October 19, 2018:
The UN is accusing the Shia rebels of deliberately blocking delivery of food aid to areas that face starvation without it. This is being used to persuade the UN to apply more pressure on the government and the Arab Coalition forces to halt their attacks on the rebels. The Shia rebels are growing desperate because their military and economic situation has gotten much worse in 2018. Since the beginning of the year, the Shia rebels have suffered from a sustained and widespread cash shortage and have been unable to pay many of the government employees in Sanaa. Because of that the loyalty of these unpaid (some since late 2017) civil servants is suspect and the rebels appear to be losing control of the capital. Over the last few months, there have been more public protests against the rebels in the capital and that has led to arrests and beatings. Some of those arrested are hit with large fines that are, in effect, a ransom. The cash shortage is made worse as the rebels lose control of more territory, and population. The rebels can extract cash from people in areas they control, as well as take a portion of foreign aid as another form of taxation. With the port of Hodeida surrounded by government forces the rebels, despite still controlling the port area, can no longer make as much money as they used to off aid and commercial cargo being unloaded at the port. In response, the rebels have blocked some ships from unloading. In some cases, this is done to raise black market prices on items the rebels control (like fuel) or until the cargo owner pays the rebels additional “fees.”

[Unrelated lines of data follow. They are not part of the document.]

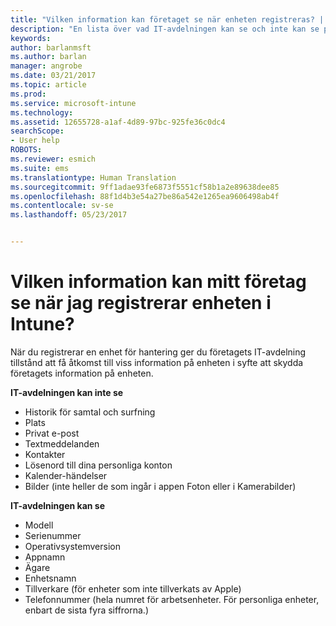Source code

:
 ```yaml
---
title: "Vilken information kan företaget se när enheten registreras? | Microsoft Docs"
description: "En lista över vad IT-avdelningen kan se och inte kan se på den hanterade enheten."
keywords: 
author: barlanmsft
ms.author: barlan
manager: angrobe
ms.date: 03/21/2017
ms.topic: article
ms.prod: 
ms.service: microsoft-intune
ms.technology: 
ms.assetid: 12655728-a1af-4d89-97bc-925fe36c0dc4
searchScope:
- User help
ROBOTS: 
ms.reviewer: esmich
ms.suite: ems
ms.translationtype: Human Translation
ms.sourcegitcommit: 9ff1adae93fe6873f5551cf58b1a2e89638dee85
ms.openlocfilehash: 88f1d4b3e54a27be86a542e1265ea9606498ab4f
ms.contentlocale: sv-se
ms.lasthandoff: 05/23/2017


---
```


# <a name="what-information-can-my-company-see-when-i-enroll-my-device-in-intune"></a>Vilken information kan mitt företag se när jag registrerar enheten i Intune?

När du registrerar en enhet för hantering ger du företagets IT-avdelning tillstånd att få åtkomst till viss information på enheten i syfte att skydda företagets information på enheten.

**IT-avdelningen kan inte se**

- Historik för samtal och surfning
-    Plats
- Privat e-post
- Textmeddelanden
- Kontakter
-    Lösenord till dina personliga konton
- Kalender-händelser
- Bilder (inte heller de som ingår i appen Foton eller i Kamerabilder)

**IT-avdelningen kan se**

-   Modell
-   Serienummer
-   Operativsystemversion
-   Appnamn
-   Ägare
-   Enhetsnamn
-   Tillverkare (för enheter som inte tillverkats av Apple)
-   Telefonnummer (hela numret för arbetsenheter. För personliga enheter, enbart de sista fyra siffrorna.)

The government offensive against the rebels has been moving into more rebel territory all year and as rebel-controlled territory shrinks rebel morale plummets. The Arab coalition sees victory as inevitable because the rebels are not only growing weaker but Iran, their only foreign supporter is also less able to get support (especially weapons and cash) to the rebels.
Yemen itself will still be a mess after the rebels are defeated. The separatist Sunni tribes down south still want to partition Yemen into two nations. AQAP has good relations (often family or tribal) with these tribes and continues to find sanctuary in these tribal areas. The lack of good tribal connections is what doomed the local ISIL (Islamic State in Iraq and the Levant) franchise, which has all but disappeared after years to losing battles with AQAP and airstrikes by missile-armed American UAVs. Without a functioning government in Yemen, the country will turn into a haven for gangsters and Islamic terrorists, something no one in the region really wants.

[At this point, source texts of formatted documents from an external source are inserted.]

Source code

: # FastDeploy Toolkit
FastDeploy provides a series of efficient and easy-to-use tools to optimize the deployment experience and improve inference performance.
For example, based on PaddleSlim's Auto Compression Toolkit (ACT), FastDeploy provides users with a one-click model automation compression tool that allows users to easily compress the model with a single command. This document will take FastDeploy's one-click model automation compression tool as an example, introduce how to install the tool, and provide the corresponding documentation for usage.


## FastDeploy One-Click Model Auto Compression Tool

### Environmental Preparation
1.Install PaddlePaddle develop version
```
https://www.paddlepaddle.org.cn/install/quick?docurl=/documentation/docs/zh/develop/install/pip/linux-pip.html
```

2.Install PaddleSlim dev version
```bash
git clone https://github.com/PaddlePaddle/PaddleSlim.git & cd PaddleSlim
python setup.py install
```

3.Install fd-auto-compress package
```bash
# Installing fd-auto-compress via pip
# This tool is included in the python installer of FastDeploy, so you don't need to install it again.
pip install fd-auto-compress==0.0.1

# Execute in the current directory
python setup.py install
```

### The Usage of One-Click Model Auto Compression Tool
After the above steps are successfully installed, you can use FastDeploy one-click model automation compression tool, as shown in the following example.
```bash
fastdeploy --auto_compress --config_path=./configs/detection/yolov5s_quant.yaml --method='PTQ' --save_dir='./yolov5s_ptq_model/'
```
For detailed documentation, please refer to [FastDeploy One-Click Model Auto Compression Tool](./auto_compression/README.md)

The conflict in Yemen has been a war with no winners and no “good guys.” The basic problem is that too many Yemenis don’t want to be Yemenis. The country was a patchwork of independent tribes and cities when the English East India Company took control of some Yemeni ports in the 1830s and 40s to support ships going from Britain to India. The Ottoman Turks still controlled most of northern Yemen until 1918 (when the Ottoman Empire collapsed). Britain took over from the Ottomans and established the borders of modern Yemen. But Yemen was still not a unified country. When the British left Yemen in 1967, their former colony in Aden became one of two countries called Yemen. The two parts of Yemen finally united in 1990, but a civil war in 1994 was needed to seal the deal. That fix didn't really take, and within a decade the north and south were pulling apart again.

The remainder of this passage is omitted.